Task instructions>
Wherever a line of the data contains "cryptography", copy that line.

Material supplied>
=== Section Start ===

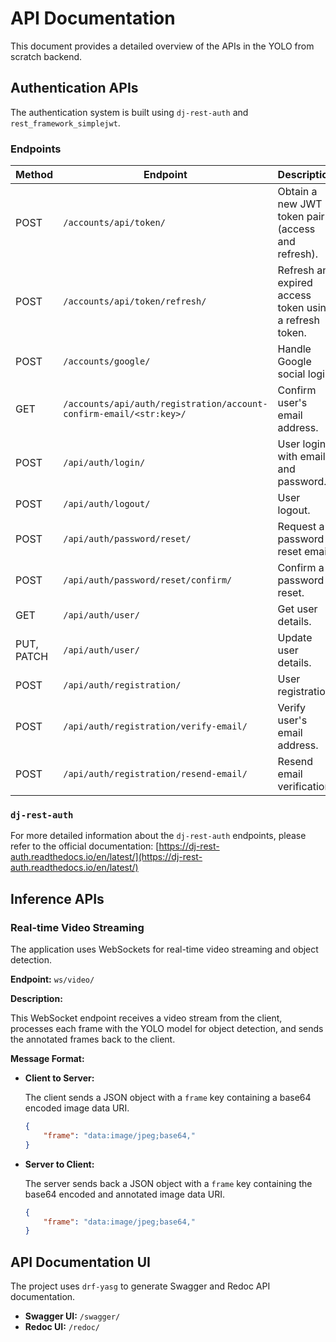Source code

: # API Documentation

This document provides a detailed overview of the APIs in the YOLO from scratch backend.

## Authentication APIs

The authentication system is built using `dj-rest-auth` and `rest_framework_simplejwt`.

### Endpoints

| Method | Endpoint | Description |
| --- | --- | --- |
| POST | `/accounts/api/token/` | Obtain a new JWT token pair (access and refresh). |
| POST | `/accounts/api/token/refresh/` | Refresh an expired access token using a refresh token. |
| POST | `/accounts/google/` | Handle Google social login. |
| GET | `/accounts/api/auth/registration/account-confirm-email/<str:key>/` | Confirm user's email address. |
| POST | `/api/auth/login/` | User login with email and password. |
| POST | `/api/auth/logout/` | User logout. |
| POST | `/api/auth/password/reset/` | Request a password reset email. |
| POST | `/api/auth/password/reset/confirm/` | Confirm a password reset. |
| GET | `/api/auth/user/` | Get user details. |
| PUT, PATCH | `/api/auth/user/` | Update user details. |
| POST | `/api/auth/registration/` | User registration. |
| POST | `/api/auth/registration/verify-email/` | Verify user's email address. |
| POST | `/api/auth/registration/resend-email/` | Resend email verification. |

### `dj-rest-auth`

For more detailed information about the `dj-rest-auth` endpoints, please refer to the official documentation: [https://dj-rest-auth.readthedocs.io/en/latest/](https://dj-rest-auth.readthedocs.io/en/latest/)

## Inference APIs

### Real-time Video Streaming

The application uses WebSockets for real-time video streaming and object detection.

**Endpoint:** `ws/video/`

**Description:**

This WebSocket endpoint receives a video stream from the client, processes each frame with the YOLO model for object detection, and sends the annotated frames back to the client.

**Message Format:**

*   **Client to Server:**

    The client sends a JSON object with a `frame` key containing a base64 encoded image data URI.

    ```json
    {
        "frame": "data:image/jpeg;base64,"
    }
    ```

*   **Server to Client:**

    The server sends back a JSON object with a `frame` key containing the base64 encoded and annotated image data URI.

    ```json
    {
        "frame": "data:image/jpeg;base64,"
    }
    ```


## API Documentation UI

The project uses `drf-yasg` to generate Swagger and Redoc API documentation.

*   **Swagger UI:** `/swagger/`
*   **Redoc UI:** `/redoc/`
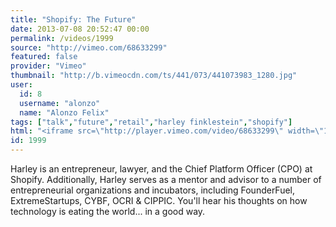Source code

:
 ```yaml
---
title: "Shopify: The Future"
date: 2013-07-08 20:52:47 00:00
permalink: /videos/1999
source: "http://vimeo.com/68633299"
featured: false
provider: "Vimeo"
thumbnail: "http://b.vimeocdn.com/ts/441/073/441073983_1280.jpg"
user:
  id: 8
  username: "alonzo"
  name: "Alonzo Felix"
tags: ["talk","future","retail","harley finklestein","shopify"]
html: "<iframe src=\"http://player.vimeo.com/video/68633299\" width=\"1280\" height=\"720\" frameborder=\"0\" webkitAllowFullScreen mozallowfullscreen allowFullScreen></iframe>"
id: 1999
---
```


Harley is an entrepreneur, lawyer, and the Chief Platform Officer (CPO) at Shopify. Additionally, Harley serves as a mentor and advisor to a number of entrepreneurial organizations and incubators, including FounderFuel, ExtremeStartups, CYBF, OCRI & CIPPIC. You'll hear his thoughts on how technology is eating the world... in a good way.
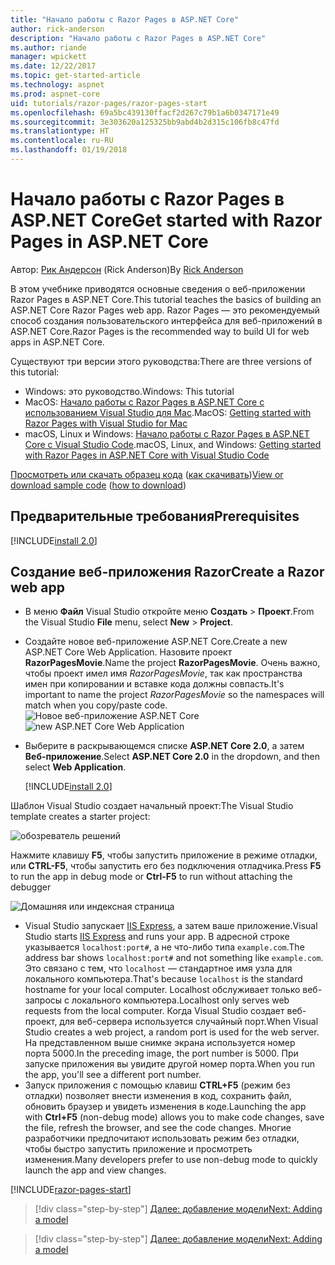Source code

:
 ```yaml
---
title: "Начало работы с Razor Pages в ASP.NET Core"
author: rick-anderson
description: "Начало работы с Razor Pages в ASP.NET Core"
ms.author: riande
manager: wpickett
ms.date: 12/22/2017
ms.topic: get-started-article
ms.technology: aspnet
ms.prod: aspnet-core
uid: tutorials/razor-pages/razor-pages-start
ms.openlocfilehash: 69a5bc439130ffacf2d267c79b1a6b0347171e49
ms.sourcegitcommit: 3e303620a125325bb9abd4b2d315c106fb8c47fd
ms.translationtype: HT
ms.contentlocale: ru-RU
ms.lasthandoff: 01/19/2018
---
```

# <a name="get-started-with-razor-pages-in-aspnet-core"></a><span data-ttu-id="82750-103">Начало работы с Razor Pages в ASP.NET Core</span><span class="sxs-lookup"><span data-stu-id="82750-103">Get started with Razor Pages in ASP.NET Core</span></span>

<span data-ttu-id="82750-104">Автор: [Рик Андерсон](https://twitter.com/RickAndMSFT) (Rick Anderson)</span><span class="sxs-lookup"><span data-stu-id="82750-104">By [Rick Anderson](https://twitter.com/RickAndMSFT)</span></span>

<span data-ttu-id="82750-105">В этом учебнике приводятся основные сведения о веб-приложении Razor Pages в ASP.NET Core.</span><span class="sxs-lookup"><span data-stu-id="82750-105">This tutorial teaches the basics of building an ASP.NET Core Razor Pages web app.</span></span> <span data-ttu-id="82750-106">Razor Pages — это рекомендуемый способ создания пользовательского интерфейса для веб-приложений в ASP.NET Core.</span><span class="sxs-lookup"><span data-stu-id="82750-106">Razor Pages is the recommended way to build UI for web apps in ASP.NET Core.</span></span>

<span data-ttu-id="82750-107">Существуют три версии этого руководства:</span><span class="sxs-lookup"><span data-stu-id="82750-107">There are three versions of this tutorial:</span></span>

* <span data-ttu-id="82750-108">Windows: это руководство.</span><span class="sxs-lookup"><span data-stu-id="82750-108">Windows: This tutorial</span></span>
* <span data-ttu-id="82750-109">MacOS: [Начало работы с Razor Pages в ASP.NET Core с использованием Visual Studio для Mac](xref:tutorials/razor-pages-mac/razor-pages-start).</span><span class="sxs-lookup"><span data-stu-id="82750-109">MacOS: [Getting started with Razor Pages with Visual Studio for Mac](xref:tutorials/razor-pages-mac/razor-pages-start)</span></span>
* <span data-ttu-id="82750-110">macOS, Linux и Windows: [Начало работы с Razor Pages в ASP.NET Core с Visual Studio Code](xref:tutorials/razor-pages-vsc/razor-pages-start).</span><span class="sxs-lookup"><span data-stu-id="82750-110">macOS, Linux, and Windows: [Getting started with Razor Pages in ASP.NET Core with Visual Studio Code](xref:tutorials/razor-pages-vsc/razor-pages-start)</span></span>

<span data-ttu-id="82750-111">[Просмотреть или скачать образец кода](https://github.com/aspnet/Docs/tree/master/aspnetcore/tutorials/razor-pages/razor-pages-start/sample/RazorPagesMovie) ([как скачивать](xref:tutorials/index#how-to-download-a-sample))</span><span class="sxs-lookup"><span data-stu-id="82750-111">[View or download sample code](https://github.com/aspnet/Docs/tree/master/aspnetcore/tutorials/razor-pages/razor-pages-start/sample/RazorPagesMovie) ([how to download](xref:tutorials/index#how-to-download-a-sample))</span></span>

## <a name="prerequisites"></a><span data-ttu-id="82750-112">Предварительные требования</span><span class="sxs-lookup"><span data-stu-id="82750-112">Prerequisites</span></span>

[!INCLUDE[install 2.0](../../includes/install2.0.md)]

## <a name="create-a-razor-web-app"></a><span data-ttu-id="82750-113">Создание веб-приложения Razor</span><span class="sxs-lookup"><span data-stu-id="82750-113">Create a Razor web app</span></span>

* <span data-ttu-id="82750-114">В меню **Файл** Visual Studio откройте меню **Создать** > **Проект**.</span><span class="sxs-lookup"><span data-stu-id="82750-114">From the Visual Studio **File** menu, select **New** > **Project**.</span></span>
* <span data-ttu-id="82750-115">Создайте новое веб-приложение ASP.NET Core.</span><span class="sxs-lookup"><span data-stu-id="82750-115">Create a new ASP.NET Core Web Application.</span></span> <span data-ttu-id="82750-116">Назовите проект **RazorPagesMovie**.</span><span class="sxs-lookup"><span data-stu-id="82750-116">Name the project **RazorPagesMovie**.</span></span> <span data-ttu-id="82750-117">Очень важно, чтобы проект имел имя *RazorPagesMovie*, так как пространства имен при копировании и вставке кода должны совпасть.</span><span class="sxs-lookup"><span data-stu-id="82750-117">It's important to name the project *RazorPagesMovie* so the namespaces will match when you copy/paste code.</span></span>
  <span data-ttu-id="82750-118">![Новое веб-приложение ASP.NET Core](../../mvc/razor-pages/index/_static/np.png)</span><span class="sxs-lookup"><span data-stu-id="82750-118">![new ASP.NET Core Web Application](../../mvc/razor-pages/index/_static/np.png)</span></span>
* <span data-ttu-id="82750-119">Выберите в раскрывающемся списке **ASP.NET Core 2.0**, а затем **Веб-приложение**.</span><span class="sxs-lookup"><span data-stu-id="82750-119">Select **ASP.NET Core 2.0** in the dropdown, and then select **Web Application**.</span></span>

  [!INCLUDE[install 2.0](../../includes/dotnetcore-on-dotnetfx-vs.md)]

<span data-ttu-id="82750-120">Шаблон Visual Studio создает начальный проект:</span><span class="sxs-lookup"><span data-stu-id="82750-120">The Visual Studio template creates a starter project:</span></span>

![обозреватель решений](razor-pages-start/_static/se.png)

<span data-ttu-id="82750-122">Нажмите клавишу **F5**, чтобы запустить приложение в режиме отладки, или **CTRL-F5**, чтобы запустить его без подключения отладчика.</span><span class="sxs-lookup"><span data-stu-id="82750-122">Press **F5** to run the app in debug mode or **Ctrl-F5** to run without attaching the debugger</span></span>

![Домашняя или индексная страница](razor-pages-start/_static/home.png)

* <span data-ttu-id="82750-124">Visual Studio запускает [IIS Express](https://docs.microsoft.com/iis/extensions/introduction-to-iis-express/iis-express-overview), а затем ваше приложение.</span><span class="sxs-lookup"><span data-stu-id="82750-124">Visual Studio starts [IIS Express](https://docs.microsoft.com/iis/extensions/introduction-to-iis-express/iis-express-overview) and runs your app.</span></span> <span data-ttu-id="82750-125">В адресной строке указывается `localhost:port#`, а не что-либо типа `example.com`.</span><span class="sxs-lookup"><span data-stu-id="82750-125">The address bar shows `localhost:port#` and not something like `example.com`.</span></span> <span data-ttu-id="82750-126">Это связано с тем, что `localhost` — стандартное имя узла для локального компьютера.</span><span class="sxs-lookup"><span data-stu-id="82750-126">That's because `localhost` is the standard hostname for your local computer.</span></span> <span data-ttu-id="82750-127">Localhost обслуживает только веб-запросы с локального компьютера.</span><span class="sxs-lookup"><span data-stu-id="82750-127">Localhost only serves web requests from the local computer.</span></span> <span data-ttu-id="82750-128">Когда Visual Studio создает веб-проект, для веб-сервера используется случайный порт.</span><span class="sxs-lookup"><span data-stu-id="82750-128">When Visual Studio creates a web project, a random port is used for the web server.</span></span> <span data-ttu-id="82750-129">На представленном выше снимке экрана используется номер порта 5000.</span><span class="sxs-lookup"><span data-stu-id="82750-129">In the preceding image, the port number is 5000.</span></span> <span data-ttu-id="82750-130">При запуске приложения вы увидите другой номер порта.</span><span class="sxs-lookup"><span data-stu-id="82750-130">When you run the app, you'll see a different port number.</span></span>
* <span data-ttu-id="82750-131">Запуск приложения с помощью клавиш **CTRL+F5** (режим без отладки) позволяет внести изменения в код, сохранить файл, обновить браузер и увидеть изменения в коде.</span><span class="sxs-lookup"><span data-stu-id="82750-131">Launching the app with **Ctrl+F5** (non-debug mode) allows you to make code changes, save the file, refresh the browser, and see the code changes.</span></span> <span data-ttu-id="82750-132">Многие разработчики предпочитают использовать режим без отладки, чтобы быстро запустить приложение и просмотреть изменения.</span><span class="sxs-lookup"><span data-stu-id="82750-132">Many developers prefer to use non-debug mode to quickly launch the app and view changes.</span></span>

[!INCLUDE[razor-pages-start](../../includes/RP/razor-pages-start.md)]

>[!div class="step-by-step"]
[<span data-ttu-id="82750-133">Далее: добавление модели</span><span class="sxs-lookup"><span data-stu-id="82750-133">Next: Adding a model</span></span>](xref:tutorials/razor-pages/model)

>[!div class="step-by-step"]
[<span data-ttu-id="82750-134">Далее: добавление модели</span><span class="sxs-lookup"><span data-stu-id="82750-134">Next: Adding a model</span></span>](xref:tutorials/razor-pages/model)
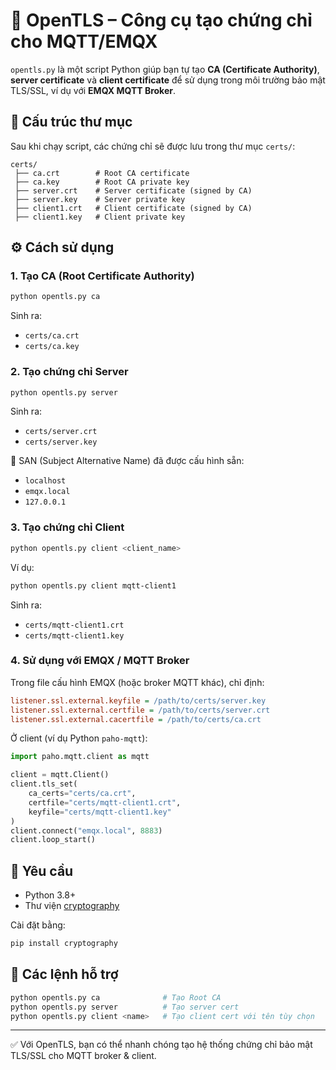 # 🔐 OpenTLS – Công cụ tạo chứng chỉ cho MQTT/EMQX

`opentls.py` là một script Python giúp bạn tự tạo **CA (Certificate Authority)**, **server certificate** và **client certificate** để sử dụng trong môi trường bảo mật TLS/SSL, ví dụ với **EMQX MQTT Broker**.

## 📂 Cấu trúc thư mục

Sau khi chạy script, các chứng chỉ sẽ được lưu trong thư mục `certs/`:

```
certs/
 ├── ca.crt        # Root CA certificate
 ├── ca.key        # Root CA private key
 ├── server.crt    # Server certificate (signed by CA)
 ├── server.key    # Server private key
 ├── client1.crt   # Client certificate (signed by CA)
 ├── client1.key   # Client private key
```

## ⚙️ Cách sử dụng

### 1. Tạo CA (Root Certificate Authority)

```bash
python opentls.py ca
```

Sinh ra:
- `certs/ca.crt`
- `certs/ca.key`

### 2. Tạo chứng chỉ Server

```bash
python opentls.py server
```

Sinh ra:
- `certs/server.crt`
- `certs/server.key`

📌 SAN (Subject Alternative Name) đã được cấu hình sẵn:
- `localhost`
- `emqx.local`
- `127.0.0.1`

### 3. Tạo chứng chỉ Client

```bash
python opentls.py client <client_name>
```

Ví dụ:

```bash
python opentls.py client mqtt-client1
```

Sinh ra:
- `certs/mqtt-client1.crt`
- `certs/mqtt-client1.key`

### 4. Sử dụng với EMQX / MQTT Broker

Trong file cấu hình EMQX (hoặc broker MQTT khác), chỉ định:

```ini
listener.ssl.external.keyfile = /path/to/certs/server.key
listener.ssl.external.certfile = /path/to/certs/server.crt
listener.ssl.external.cacertfile = /path/to/certs/ca.crt
```

Ở client (ví dụ Python `paho-mqtt`):

```python
import paho.mqtt.client as mqtt

client = mqtt.Client()
client.tls_set(
    ca_certs="certs/ca.crt",
    certfile="certs/mqtt-client1.crt",
    keyfile="certs/mqtt-client1.key"
)
client.connect("emqx.local", 8883)
client.loop_start()
```

## 📌 Yêu cầu

- Python 3.8+
- Thư viện [cryptography](https://cryptography.io/)

Cài đặt bằng:

```bash
pip install cryptography
```

## 📖 Các lệnh hỗ trợ

```bash
python opentls.py ca              # Tạo Root CA
python opentls.py server          # Tạo server cert
python opentls.py client <name>   # Tạo client cert với tên tùy chọn
```

---

✅ Với OpenTLS, bạn có thể nhanh chóng tạo hệ thống chứng chỉ bảo mật TLS/SSL cho MQTT broker & client.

=== Section End ===

Problem solution>
- Thư viện [cryptography](https://cryptography.io/)
pip install cryptography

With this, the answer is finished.